• [PROBLEM DETAILS] From the records below, extract only the lines running from the line with "One might at" to the line with "to each of these", both lines included, reproducing them exactly.

• [SUPPLIED RECORDS]
#####

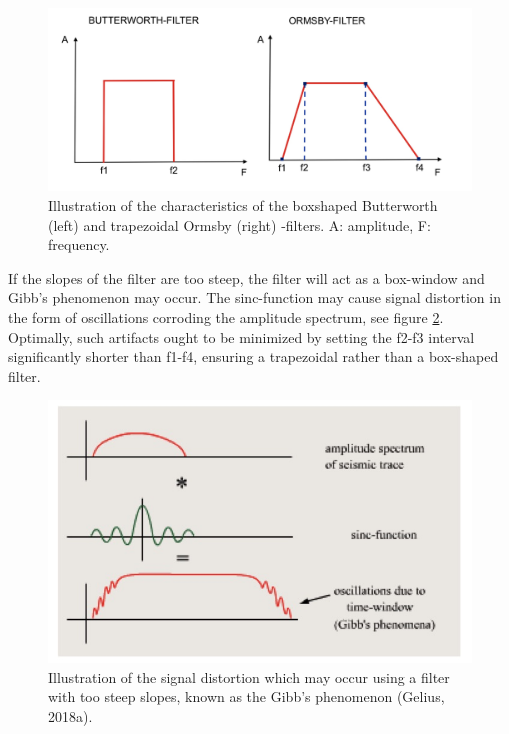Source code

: \documentclass[10pt,a4paper]{article}
\begin{document}
\begin{figure}[H]
\includegraphics[scale=0.1]{fig9.jpg}
\caption{Illustration of the characteristics of the boxshaped Butterworth (left) and trapezoidal Ormsby (right) -filters. A: amplitude, F: frequency.}
\label{fig9}
\end{figure}

\newpage

\noindent If the slopes of the filter are too steep, the filter will act as a box-window and Gibb’s phenomenon may occur. The sinc-function may cause signal distortion in the form of oscillations corroding the amplitude spectrum, see figure \ref{fig10}. Optimally, such artifacts ought to be minimized by setting the f2-f3 interval significantly shorter than f1-f4, ensuring a trapezoidal rather than a box-shaped filter.

\begin{figure}[H]
\centering
\includegraphics[scale=0.4]{fig10.jpg}
\caption{Illustration of the signal distortion which may occur using a filter with too steep slopes, known as the Gibb’s phenomenon (Gelius, 2018a).}
\label{fig10}
\end{figure}
\end{document}
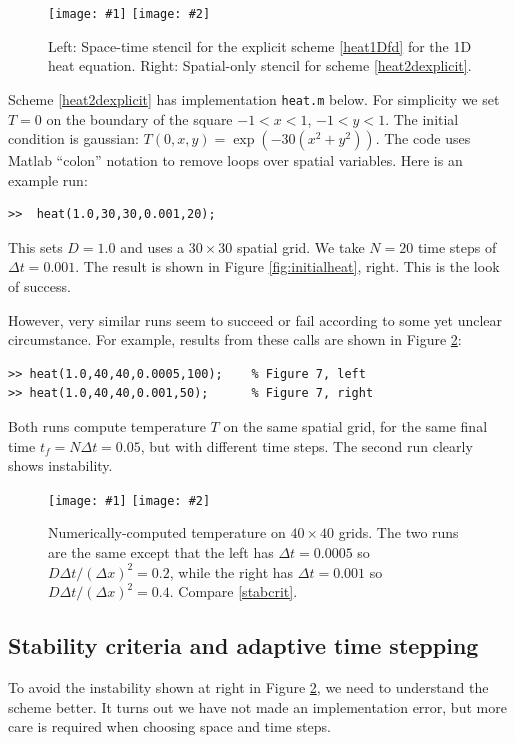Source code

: \documentclass[letterpaper,final,12pt,reqno]{amsart}
\newcommand{\minput}[1]{
\vspace{0.8cm}
\VerbatimInput[frame=single,framesep=3mm,label=\fbox{\normalsize \textsl{\,#1.m\,}},fontfamily=courier,fontsize=\footnotesize]{../mfiles/#1.slim.m}
\vspace{0.5cm}
}
\newcommand{\twofigsizes}[5]{
\begin{figure}[ht]
\centering
\texttt{[image: \#1]} \quad
\texttt{[image: \#2]}
\caption{#3}
\label{fig:#1}
\end{figure}}
\newcommand{\twofig}[3]{\twofigsizes{#1}{#2}{#3}{2.5in}{2.5in}}
\begin{document}
\twofigsizes{expstencil}{exp2dstencil}{Left: Space-time stencil for the explicit scheme \eqref{heat1Dfd} for the 1D heat equation.  Right: Spatial-only stencil for scheme \eqref{heat2dexplicit}.}{2.0in}{2.1in}

Scheme \eqref{heat2dexplicit} has implementation \texttt{heat.m} below.  For simplicity we set $T=0$ on the boundary of the square $-1 < x < 1$, $-1 < y < 1$.  The initial condition is gaussian: $T(0,x,y) = \exp(-30 (x^2+y^2))$.  The code uses Matlab ``colon'' notation to remove loops over spatial variables.  Here is an example run:
\begin{Verbatim}
>>  heat(1.0,30,30,0.001,20);
\end{Verbatim}
This sets $D=1.0$ and uses a $30\times 30$ spatial grid.  We take $N=20$ time steps of $\Delta t = 0.001$.  The result is shown in Figure \ref{fig:initialheat}, right.  This is the look of success.

\minput{heat}

However, very similar runs seem to succeed or fail according to some yet unclear circumstance.  For example, results from these calls are shown in Figure \ref{fig:stability}:
\begin{Verbatim}
>> heat(1.0,40,40,0.0005,100);    % Figure 7, left
>> heat(1.0,40,40,0.001,50);      % Figure 7, right
\end{Verbatim}
Both runs compute temperature $T$ on the same spatial grid, for the same final time $t_f = N \Delta t = 0.05$, but with different time steps.  The second run clearly shows instability.

\twofig{stability}{instability}{Numerically-computed temperature on $40\times 40$ grids.  The two runs are the same except that the left has $\Delta t=0.0005$ so $D\Delta t/(\Delta x)^2= 0.2$, while the right has $\Delta t=0.001$ so $D\Delta t/(\Delta x)^2= 0.4$.  Compare \eqref{stabcrit}.}


\subsection*{Stability criteria and adaptive time stepping}  To avoid the instability shown at right in Figure \ref{fig:stability}, we need to understand the scheme better.  It turns out we have not made an implementation error, but more care is required when choosing space and time steps.
\end{document}
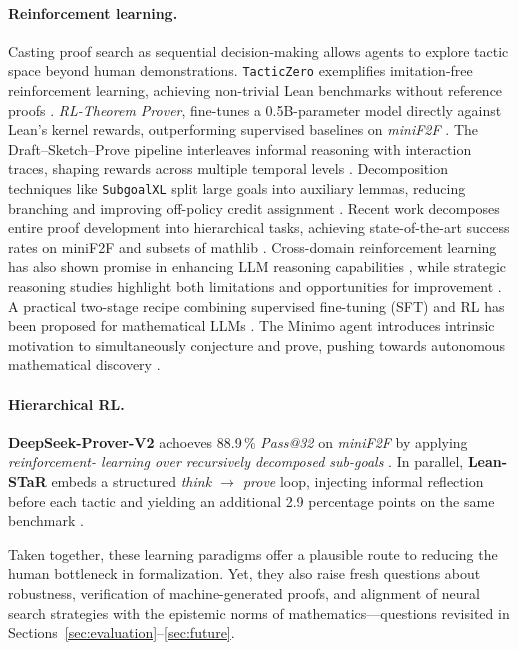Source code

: \documentclass[acmsmall,anonymous]{acmart}
\begin{document}
\paragraph{Reinforcement learning.}  Casting proof search as sequential decision-making allows agents to explore tactic space beyond human demonstrations.  \texttt{TacticZero} exemplifies imitation-free reinforcement learning, achieving non-trivial Lean benchmarks without reference proofs \cite{wu2021tacticzero}. \emph{RL-Theorem Prover}, fine-tunes a 0.5B-parameter model directly against Lean’s kernel rewards, outperforming supervised baselines on \textit{miniF2F} \cite{luo2025rltheorem}. The Draft–Sketch–Prove pipeline interleaves informal reasoning with interaction traces, shaping rewards across multiple temporal levels \cite{jiang2022draft}.  Decomposition techniques like \texttt{SubgoalXL} split large goals into auxiliary lemmas, reducing branching and improving off-policy credit assignment \cite{yang2023subgoalxl}.  Recent work decomposes entire proof development into hierarchical tasks, achieving state-of-the-art success rates on miniF2F and subsets of mathlib \cite{williams2024decomposing}. Cross-domain reinforcement learning has also shown promise in enhancing LLM reasoning capabilities \cite{cheng2025revisitingrl,anonymous2025revisitingrl}, while strategic reasoning studies highlight both limitations and opportunities for improvement \cite{park2025canllmstrategic,anonymous2025canllmstrategic}. A practical two-stage recipe combining supervised fine-tuning (SFT) and RL has been proposed for mathematical LLMs \cite{yoshihara2025twostage}. The Minimo agent introduces intrinsic motivation to simultaneously conjecture and prove, pushing towards autonomous mathematical discovery \cite{poesia2024}.

\paragraph{Hierarchical RL.}
  \textbf{DeepSeek-Prover-V2} achoeves
  88.9\,\% \emph{Pass@32} on \textit{miniF2F} by applying \emph{reinforcement-
  learning over recursively decomposed sub-goals}
  \cite{Ren2025DeepSeekV2}.  In parallel,
  \textbf{Lean-STaR} embeds a structured \emph{think $\rightarrow$ prove}
  loop, injecting informal reflection before each tactic and
  yielding an additional 2.9 percentage points on the same benchmark
  \cite{Lin2025LeanSTaR}.

Taken together, these learning paradigms offer a plausible route to reducing the human bottleneck in formalization.  Yet, they also raise fresh questions about robustness, verification of machine-generated proofs, and alignment of neural search strategies with the epistemic norms of mathematics—questions revisited in Sections~\ref{sec:evaluation}–\ref{sec:future}.
\end{document}

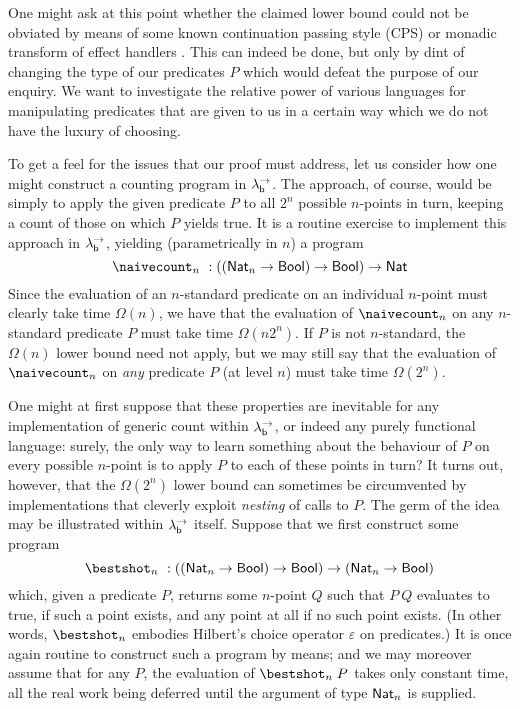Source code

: \documentclass[12pt,phd,lfcs,twoside,openright,logo,leftchapter,normalheadings]{infthesis}
\theoremstyle{plain}
\theoremstyle{definition}
\begin{document}
One might ask at this point whether the claimed lower bound could not
be obviated by means of some known continuation passing style (CPS) or
monadic transform of effect handlers
\cite{HillerstromLAS17,Leijen17}. This can indeed be done, but only by
dint of changing the type of our predicates $P$ which would defeat the
purpose of our enquiry.  We want to investigate the relative power of
various languages for manipulating predicates that are given to us in
a certain way which we do not have the luxury of choosing.

To get a feel for the issues that our proof must address, let us
consider how one might construct a counting program in
$\lambda^\rightarrow_{\mathsf{b}}$.  The \naive approach, of course, would be simply to apply the
given predicate $P$ to all $2^n$ possible $n$-points in turn, keeping
a count of those on which $P$ yields true.  It is a routine exercise to
implement this approach in $\lambda^\rightarrow_{\mathsf{b}}$, yielding (parametrically in $n$)
a program
%
{
\[
  \naivecount_n ~: ((\Nat_n \to \Bool) \to \Bool) \to \Nat
\]}%
%
Since the evaluation of an $n$-standard predicate on an individual
$n$-point must clearly take time $\Omega(n)$, we have that the
evaluation of $\naivecount_n$ on any $n$-standard predicate $P$ must
take time $\Omega(n2^n)$. If $P$ is not $n$-standard, the $\Omega(n)$
lower bound need not apply, but we may still say that the evaluation
of $\naivecount_n$ on \emph{any} predicate $P$ (at level $n$) must
take time $\Omega(2^n)$.

One might at first suppose that these properties are inevitable for
any implementation of generic count within $\lambda^\rightarrow_{\mathsf{b}}$, or indeed any
purely functional language: surely, the only way to learn something
about the behaviour of $P$ on every possible $n$-point is to apply $P$
to each of these points in turn?  It turns out, however, that the
$\Omega(2^n)$ lower bound can sometimes be circumvented by
implementations that cleverly exploit \emph{nesting} of calls to $P$.
%
The germ of the idea may be illustrated within $\lambda^\rightarrow_{\mathsf{b}}$ itself.
Suppose that we first construct some program
%
{
\[
  \bestshot_n ~: ((\Nat_n \to \Bool) \to \Bool) \to (\Nat_n \to \Bool)
\]}%
%
which, given a predicate $P$, returns some $n$-point $Q$ such that
$P~Q$ evaluates to true, if such a point exists, and any point at all
if no such point exists.
%
(In other words, $\bestshot_n$ embodies Hilbert's choice operator
$\varepsilon$ on predicates.)
%
It is once again routine to construct such a program by \naive means;
and we may moreover assume that for any $P$, the evaluation of
$\bestshot_n\;P$ takes only constant time, all the real work being
deferred until the argument of type $\mathsf{Nat}_n$ is supplied.
\end{document}
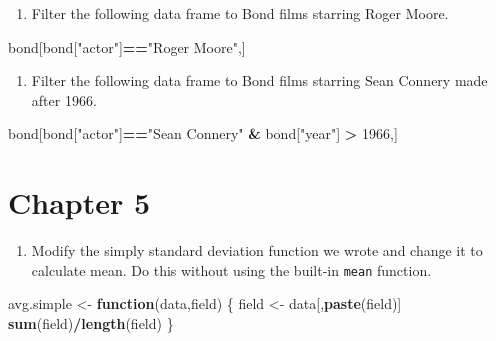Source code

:\documentclass[
]{book}
\newenvironment{Shaded}{\begin{snugshade}}{\end{snugshade}}
\newcommand{\ControlFlowTok}[1]{\textcolor[rgb]{0.13,0.29,0.53}{\textbf{#1}}}
\newcommand{\DecValTok}[1]{\textcolor[rgb]{0.00,0.00,0.81}{#1}}
\newcommand{\KeywordTok}[1]{\textcolor[rgb]{0.13,0.29,0.53}{\textbf{#1}}}
\newcommand{\NormalTok}[1]{#1}
\newcommand{\OperatorTok}[1]{\textcolor[rgb]{0.81,0.36,0.00}{\textbf{#1}}}
\newcommand{\StringTok}[1]{\textcolor[rgb]{0.31,0.60,0.02}{#1}}
\providecommand{\tightlist}{%
  \setlength{\itemsep}{0pt}\setlength{\parskip}{0pt}}
\begin{document}
\begin{center}
\begin{enumerate}
\def\labelenumi{\arabic{enumi}.}
\setcounter{enumi}{5}
\tightlist
\item
  Filter the following data frame to Bond films starring Roger Moore.
\end{enumerate}

\begin{Shaded}
\begin{Highlighting}[]
\NormalTok{  bond[bond[}\StringTok{"actor"}\NormalTok{]}\OperatorTok{==}\StringTok{"Roger Moore"}\NormalTok{,]}
\end{Highlighting}
\end{Shaded}

\begin{enumerate}
\def\labelenumi{\arabic{enumi}.}
\setcounter{enumi}{6}
\tightlist
\item
  Filter the following data frame to Bond films starring Sean Connery made after 1966.
\end{enumerate}

\begin{Shaded}
\begin{Highlighting}[]
\NormalTok{  bond[bond[}\StringTok{"actor"}\NormalTok{]}\OperatorTok{==}\StringTok{"Sean Connery"} \OperatorTok{&}\StringTok{ }\NormalTok{bond[}\StringTok{"year"}\NormalTok{] }\OperatorTok{>}\StringTok{ }\DecValTok{1966}\NormalTok{,]}
\end{Highlighting}
\end{Shaded}

\hypertarget{chapter-5}{%
\section{Chapter 5}\label{chapter-5}}

\begin{enumerate}
\def\labelenumi{\arabic{enumi}.}
\tightlist
\item
  Modify the simply standard deviation function we wrote and change it to calculate mean. Do this without using the built-in \texttt{mean} function.
\end{enumerate}

\begin{Shaded}
\begin{Highlighting}[]
\NormalTok{  avg.simple <-}\StringTok{ }\ControlFlowTok{function}\NormalTok{(data,field) \{}
\NormalTok{    field <-}\StringTok{ }\NormalTok{data[,}\KeywordTok{paste}\NormalTok{(field)]}
    \KeywordTok{sum}\NormalTok{(field)}\OperatorTok{/}\KeywordTok{length}\NormalTok{(field)}
\NormalTok{  \}}
\end{Highlighting}
\end{Shaded}


\end{center}
\end{document}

#####

• [RESULT FOR THIS EXERCISE]
One might at first suppose that these properties are inevitable for
any implementation of generic count within $\lambda^\rightarrow_{\mathsf{b}}$, or indeed any
purely functional language: surely, the only way to learn something
about the behaviour of $P$ on every possible $n$-point is to apply $P$
to each of these points in turn?  It turns out, however, that the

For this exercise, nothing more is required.